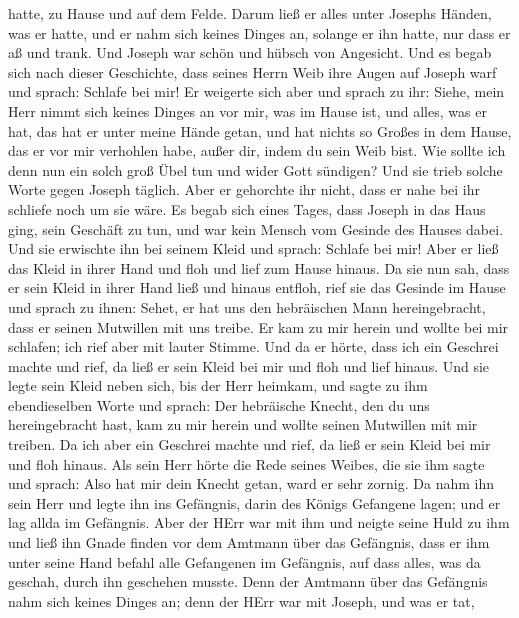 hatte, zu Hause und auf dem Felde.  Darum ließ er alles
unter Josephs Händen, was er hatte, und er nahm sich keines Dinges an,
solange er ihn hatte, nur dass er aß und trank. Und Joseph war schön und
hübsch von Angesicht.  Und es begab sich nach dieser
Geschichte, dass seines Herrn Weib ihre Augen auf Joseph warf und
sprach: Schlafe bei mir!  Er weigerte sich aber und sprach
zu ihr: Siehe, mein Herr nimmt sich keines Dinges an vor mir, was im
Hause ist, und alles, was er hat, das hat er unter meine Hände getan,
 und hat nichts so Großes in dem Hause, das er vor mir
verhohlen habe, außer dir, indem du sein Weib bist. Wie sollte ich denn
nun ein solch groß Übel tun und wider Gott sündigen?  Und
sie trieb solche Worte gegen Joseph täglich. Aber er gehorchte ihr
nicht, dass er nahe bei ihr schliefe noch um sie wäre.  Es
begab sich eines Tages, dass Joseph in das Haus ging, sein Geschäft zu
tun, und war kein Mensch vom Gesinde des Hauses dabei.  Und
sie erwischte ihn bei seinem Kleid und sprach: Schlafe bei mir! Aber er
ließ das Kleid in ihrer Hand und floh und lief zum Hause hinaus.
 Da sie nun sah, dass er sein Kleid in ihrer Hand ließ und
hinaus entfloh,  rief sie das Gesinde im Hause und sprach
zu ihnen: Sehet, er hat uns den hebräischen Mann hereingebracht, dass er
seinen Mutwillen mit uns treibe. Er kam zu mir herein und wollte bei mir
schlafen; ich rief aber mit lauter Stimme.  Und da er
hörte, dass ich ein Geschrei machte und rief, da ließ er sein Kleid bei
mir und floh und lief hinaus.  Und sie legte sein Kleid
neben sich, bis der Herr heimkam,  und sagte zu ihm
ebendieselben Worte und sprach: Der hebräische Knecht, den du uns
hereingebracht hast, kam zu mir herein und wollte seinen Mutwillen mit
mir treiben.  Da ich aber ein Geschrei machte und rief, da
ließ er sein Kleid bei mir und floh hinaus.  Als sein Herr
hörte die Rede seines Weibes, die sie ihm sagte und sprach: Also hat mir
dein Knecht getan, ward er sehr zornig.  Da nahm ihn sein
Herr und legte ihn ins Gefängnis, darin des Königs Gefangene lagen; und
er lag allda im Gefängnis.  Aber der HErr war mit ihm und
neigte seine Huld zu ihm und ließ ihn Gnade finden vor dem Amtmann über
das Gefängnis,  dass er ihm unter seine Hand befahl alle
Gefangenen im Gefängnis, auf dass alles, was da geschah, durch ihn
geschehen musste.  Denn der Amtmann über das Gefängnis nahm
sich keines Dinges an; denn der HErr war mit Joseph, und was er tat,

------------------------------------------------------------------------

◆ **Try it**: Once the pictures are set aside, repeat the data above exactly as written.

◆ **Completed task**:
 hatte, zu Hause und auf dem Felde.  Darum ließ er alles
unter Josephs Händen, was er hatte, und er nahm sich keines Dinges an,
solange er ihn hatte, nur dass er aß und trank. Und Joseph war schön und
hübsch von Angesicht.  Und es begab sich nach dieser
Geschichte, dass seines Herrn Weib ihre Augen auf Joseph warf und
sprach: Schlafe bei mir!  Er weigerte sich aber und sprach
zu ihr: Siehe, mein Herr nimmt sich keines Dinges an vor mir, was im
Hause ist, und alles, was er hat, das hat er unter meine Hände getan,
 und hat nichts so Großes in dem Hause, das er vor mir
verhohlen habe, außer dir, indem du sein Weib bist. Wie sollte ich denn
nun ein solch groß Übel tun und wider Gott sündigen?  Und
sie trieb solche Worte gegen Joseph täglich. Aber er gehorchte ihr
nicht, dass er nahe bei ihr schliefe noch um sie wäre.  Es
begab sich eines Tages, dass Joseph in das Haus ging, sein Geschäft zu
tun, und war kein Mensch vom Gesinde des Hauses dabei.  Und
sie erwischte ihn bei seinem Kleid und sprach: Schlafe bei mir! Aber er
ließ das Kleid in ihrer Hand und floh und lief zum Hause hinaus.
 Da sie nun sah, dass er sein Kleid in ihrer Hand ließ und
hinaus entfloh,  rief sie das Gesinde im Hause und sprach
zu ihnen: Sehet, er hat uns den hebräischen Mann hereingebracht, dass er
seinen Mutwillen mit uns treibe. Er kam zu mir herein und wollte bei mir
schlafen; ich rief aber mit lauter Stimme.  Und da er
hörte, dass ich ein Geschrei machte und rief, da ließ er sein Kleid bei
mir und floh und lief hinaus.  Und sie legte sein Kleid
neben sich, bis der Herr heimkam,  und sagte zu ihm
ebendieselben Worte und sprach: Der hebräische Knecht, den du uns
hereingebracht hast, kam zu mir herein und wollte seinen Mutwillen mit
mir treiben.  Da ich aber ein Geschrei machte und rief, da
ließ er sein Kleid bei mir und floh hinaus.  Als sein Herr
hörte die Rede seines Weibes, die sie ihm sagte und sprach: Also hat mir
dein Knecht getan, ward er sehr zornig.  Da nahm ihn sein
Herr und legte ihn ins Gefängnis, darin des Königs Gefangene lagen; und
er lag allda im Gefängnis.  Aber der HErr war mit ihm und
neigte seine Huld zu ihm und ließ ihn Gnade finden vor dem Amtmann über
das Gefängnis,  dass er ihm unter seine Hand befahl alle
Gefangenen im Gefängnis, auf dass alles, was da geschah, durch ihn
geschehen musste.  Denn der Amtmann über das Gefängnis nahm
sich keines Dinges an; denn der HErr war mit Joseph, und was er tat,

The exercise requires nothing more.